[Items from a data source]
┏━━

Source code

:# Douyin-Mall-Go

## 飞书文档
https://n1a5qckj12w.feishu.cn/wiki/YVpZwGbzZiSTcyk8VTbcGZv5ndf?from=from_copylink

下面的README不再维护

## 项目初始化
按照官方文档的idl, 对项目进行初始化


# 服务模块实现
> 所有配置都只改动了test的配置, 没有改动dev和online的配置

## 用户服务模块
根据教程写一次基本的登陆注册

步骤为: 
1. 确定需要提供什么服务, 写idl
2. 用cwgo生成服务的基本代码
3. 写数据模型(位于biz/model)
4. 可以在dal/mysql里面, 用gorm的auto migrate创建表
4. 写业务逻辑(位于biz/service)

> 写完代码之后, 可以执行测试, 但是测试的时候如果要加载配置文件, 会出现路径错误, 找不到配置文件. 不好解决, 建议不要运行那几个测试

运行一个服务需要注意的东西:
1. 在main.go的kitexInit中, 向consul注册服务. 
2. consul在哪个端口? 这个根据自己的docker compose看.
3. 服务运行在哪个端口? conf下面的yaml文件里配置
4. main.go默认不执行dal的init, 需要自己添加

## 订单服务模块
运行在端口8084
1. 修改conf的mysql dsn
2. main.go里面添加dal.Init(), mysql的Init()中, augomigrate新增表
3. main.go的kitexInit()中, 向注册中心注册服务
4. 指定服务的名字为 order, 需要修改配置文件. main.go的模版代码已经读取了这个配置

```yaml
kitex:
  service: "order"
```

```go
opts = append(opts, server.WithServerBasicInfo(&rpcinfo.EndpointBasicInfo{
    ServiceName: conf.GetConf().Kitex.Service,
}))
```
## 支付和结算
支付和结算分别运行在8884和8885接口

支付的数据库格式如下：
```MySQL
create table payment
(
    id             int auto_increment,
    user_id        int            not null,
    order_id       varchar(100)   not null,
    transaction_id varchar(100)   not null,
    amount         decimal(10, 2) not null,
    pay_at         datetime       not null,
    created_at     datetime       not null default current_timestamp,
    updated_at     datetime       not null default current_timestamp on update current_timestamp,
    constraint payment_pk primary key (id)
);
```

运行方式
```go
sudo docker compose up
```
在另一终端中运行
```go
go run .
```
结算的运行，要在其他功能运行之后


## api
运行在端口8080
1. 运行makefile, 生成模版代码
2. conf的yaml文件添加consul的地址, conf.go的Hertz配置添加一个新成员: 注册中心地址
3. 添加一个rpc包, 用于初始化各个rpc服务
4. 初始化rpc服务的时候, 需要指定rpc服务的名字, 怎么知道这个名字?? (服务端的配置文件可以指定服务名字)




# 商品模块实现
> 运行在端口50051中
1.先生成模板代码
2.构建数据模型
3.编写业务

┗━━

Task details
However many lines the data holds, return each one exactly.

Solution to this task
Source code

:# Douyin-Mall-Go

## 飞书文档
https://n1a5qckj12w.feishu.cn/wiki/YVpZwGbzZiSTcyk8VTbcGZv5ndf?from=from_copylink

下面的README不再维护

## 项目初始化
按照官方文档的idl, 对项目进行初始化


# 服务模块实现
> 所有配置都只改动了test的配置, 没有改动dev和online的配置

## 用户服务模块
根据教程写一次基本的登陆注册

步骤为: 
1. 确定需要提供什么服务, 写idl
2. 用cwgo生成服务的基本代码
3. 写数据模型(位于biz/model)
4. 可以在dal/mysql里面, 用gorm的auto migrate创建表
4. 写业务逻辑(位于biz/service)

> 写完代码之后, 可以执行测试, 但是测试的时候如果要加载配置文件, 会出现路径错误, 找不到配置文件. 不好解决, 建议不要运行那几个测试

运行一个服务需要注意的东西:
1. 在main.go的kitexInit中, 向consul注册服务. 
2. consul在哪个端口? 这个根据自己的docker compose看.
3. 服务运行在哪个端口? conf下面的yaml文件里配置
4. main.go默认不执行dal的init, 需要自己添加

## 订单服务模块
运行在端口8084
1. 修改conf的mysql dsn
2. main.go里面添加dal.Init(), mysql的Init()中, augomigrate新增表
3. main.go的kitexInit()中, 向注册中心注册服务
4. 指定服务的名字为 order, 需要修改配置文件. main.go的模版代码已经读取了这个配置

```yaml
kitex:
  service: "order"
```

```go
opts = append(opts, server.WithServerBasicInfo(&rpcinfo.EndpointBasicInfo{
    ServiceName: conf.GetConf().Kitex.Service,
}))
```
## 支付和结算
支付和结算分别运行在8884和8885接口

支付的数据库格式如下：
```MySQL
create table payment
(
    id             int auto_increment,
    user_id        int            not null,
    order_id       varchar(100)   not null,
    transaction_id varchar(100)   not null,
    amount         decimal(10, 2) not null,
    pay_at         datetime       not null,
    created_at     datetime       not null default current_timestamp,
    updated_at     datetime       not null default current_timestamp on update current_timestamp,
    constraint payment_pk primary key (id)
);
```

运行方式
```go
sudo docker compose up
```
在另一终端中运行
```go
go run .
```
结算的运行，要在其他功能运行之后


## api
运行在端口8080
1. 运行makefile, 生成模版代码
2. conf的yaml文件添加consul的地址, conf.go的Hertz配置添加一个新成员: 注册中心地址
3. 添加一个rpc包, 用于初始化各个rpc服务
4. 初始化rpc服务的时候, 需要指定rpc服务的名字, 怎么知道这个名字?? (服务端的配置文件可以指定服务名字)




# 商品模块实现
> 运行在端口50051中
1.先生成模板代码
2.构建数据模型
3.编写业务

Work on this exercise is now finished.